Aku menatap Sasuke kegirangan, memeluknya sesaat lalu melepasnya."Ini rumah kita?"

Sasuke mengangguk pelan, tersenyum. "Ini rumah kita!" Sahutku setengah berteriak.

"Dan kado ulangtahunmu yang membuatku sibuk akhir-akhir ini. Tidak pernah ada meeting dan urusan lain." Ucapnya seraya mengecup jidat lebarku ini. Aku berjinjit, menyamai tingginya dan menekan bibirku diatas miliknya. Sasuke membalasnya, menghisap bibir bawahku dan menekannya. Alih-alih melepaskan ciuman, Sasuke malah memperdalamnya – bahkan mendorongku sehingga aku harus melangkah mundur. Tanganku yang memukul-mukul dadanya sebagai tanda ingin berhenti tidak digubris olehnya. Tanpa sadar aku jatuh terbaring di kasur itu.

"A-apa ini?" aku mencoba mengalihkan pandanganku dari wajah Sasuke yang tidak ada sepuluh sentimeter jauhnya dariku.

"Habiskan waktumu bersamaku seharian. I told you, didn't I?"

.

.

.

.

The End.


PDA (Public Display of Affection) : menebar keintiman lewat demonstrasi fisik yang dipertontonkan didepan khayalak ramai, e.g. pelukan di tempat umum.


Author's Note :

Oke, yang scene paling akhir tolong dilupakan, saya gabisa nulis yang begituan hehe.

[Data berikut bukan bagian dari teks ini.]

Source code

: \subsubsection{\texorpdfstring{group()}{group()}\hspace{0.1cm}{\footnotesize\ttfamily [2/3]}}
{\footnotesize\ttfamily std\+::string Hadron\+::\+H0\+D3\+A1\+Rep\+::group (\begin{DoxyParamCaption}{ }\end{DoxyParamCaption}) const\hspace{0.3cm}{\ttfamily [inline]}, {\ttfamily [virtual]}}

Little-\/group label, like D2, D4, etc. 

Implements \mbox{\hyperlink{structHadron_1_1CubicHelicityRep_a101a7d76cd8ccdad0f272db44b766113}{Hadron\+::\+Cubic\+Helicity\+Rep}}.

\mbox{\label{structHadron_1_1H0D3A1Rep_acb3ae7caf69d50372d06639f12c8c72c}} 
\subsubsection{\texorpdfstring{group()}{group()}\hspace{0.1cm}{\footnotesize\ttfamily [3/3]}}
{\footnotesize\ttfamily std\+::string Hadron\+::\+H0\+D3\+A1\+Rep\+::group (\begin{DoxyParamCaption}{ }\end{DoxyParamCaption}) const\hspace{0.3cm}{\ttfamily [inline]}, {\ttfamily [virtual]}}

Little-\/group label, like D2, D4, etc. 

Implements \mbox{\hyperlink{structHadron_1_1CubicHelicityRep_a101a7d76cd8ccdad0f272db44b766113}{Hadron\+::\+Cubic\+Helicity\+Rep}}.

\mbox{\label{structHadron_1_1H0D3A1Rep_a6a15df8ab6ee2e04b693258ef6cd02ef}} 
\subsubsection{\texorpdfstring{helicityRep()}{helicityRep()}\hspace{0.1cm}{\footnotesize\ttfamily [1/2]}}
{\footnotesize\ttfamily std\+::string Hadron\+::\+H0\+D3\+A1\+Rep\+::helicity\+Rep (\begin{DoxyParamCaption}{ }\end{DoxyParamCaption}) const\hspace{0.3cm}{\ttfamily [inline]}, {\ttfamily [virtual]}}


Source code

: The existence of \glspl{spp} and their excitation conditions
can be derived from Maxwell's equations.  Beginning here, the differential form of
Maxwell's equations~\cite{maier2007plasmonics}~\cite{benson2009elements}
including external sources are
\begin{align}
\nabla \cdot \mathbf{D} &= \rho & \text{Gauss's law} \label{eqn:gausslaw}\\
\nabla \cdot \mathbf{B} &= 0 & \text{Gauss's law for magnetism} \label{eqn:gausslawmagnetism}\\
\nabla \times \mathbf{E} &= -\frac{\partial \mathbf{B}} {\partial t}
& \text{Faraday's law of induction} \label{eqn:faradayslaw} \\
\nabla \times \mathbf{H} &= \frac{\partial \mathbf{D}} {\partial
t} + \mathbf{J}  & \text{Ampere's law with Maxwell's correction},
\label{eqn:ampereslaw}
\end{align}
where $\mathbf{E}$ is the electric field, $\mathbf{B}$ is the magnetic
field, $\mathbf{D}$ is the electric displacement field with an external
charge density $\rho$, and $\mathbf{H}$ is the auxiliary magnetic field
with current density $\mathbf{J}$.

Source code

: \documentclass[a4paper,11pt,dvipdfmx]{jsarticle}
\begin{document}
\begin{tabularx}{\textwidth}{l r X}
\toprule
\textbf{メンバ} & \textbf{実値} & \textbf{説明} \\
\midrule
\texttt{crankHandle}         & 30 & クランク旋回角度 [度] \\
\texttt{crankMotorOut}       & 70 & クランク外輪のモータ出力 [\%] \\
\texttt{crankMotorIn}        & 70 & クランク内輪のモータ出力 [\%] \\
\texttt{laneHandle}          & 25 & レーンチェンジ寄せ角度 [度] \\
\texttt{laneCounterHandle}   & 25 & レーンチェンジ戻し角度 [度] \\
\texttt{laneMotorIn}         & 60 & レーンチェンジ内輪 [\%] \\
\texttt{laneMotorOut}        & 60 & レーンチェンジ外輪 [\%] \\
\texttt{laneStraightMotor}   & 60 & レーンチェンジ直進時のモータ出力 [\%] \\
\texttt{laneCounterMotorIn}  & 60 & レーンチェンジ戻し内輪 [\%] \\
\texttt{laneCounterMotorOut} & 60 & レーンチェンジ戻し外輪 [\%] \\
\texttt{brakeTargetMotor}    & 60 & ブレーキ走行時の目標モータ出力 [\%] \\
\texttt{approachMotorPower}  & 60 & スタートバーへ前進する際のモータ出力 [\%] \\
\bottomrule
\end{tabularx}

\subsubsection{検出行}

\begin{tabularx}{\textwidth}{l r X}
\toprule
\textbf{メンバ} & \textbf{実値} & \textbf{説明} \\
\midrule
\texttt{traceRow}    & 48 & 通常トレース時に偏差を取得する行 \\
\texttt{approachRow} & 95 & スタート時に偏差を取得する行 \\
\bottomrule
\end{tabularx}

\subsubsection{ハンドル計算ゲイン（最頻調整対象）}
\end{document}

Sudah lama saya nggak baca maupun nulis di FFn, dan kembali karena bosan. Mulai dari nol, ganti username dan hapus tulisan saya yang saya gak suka.

Fiksi ini adalah rombakan dari cerita yang gak sengaja saya temukan di quora. Maaf banget kalau gaya tulisannya aneh, soal itu taruh aja di review ya. Terima kasih banyak buat yang udah baca fiksi ini maupun karya saya yang lain.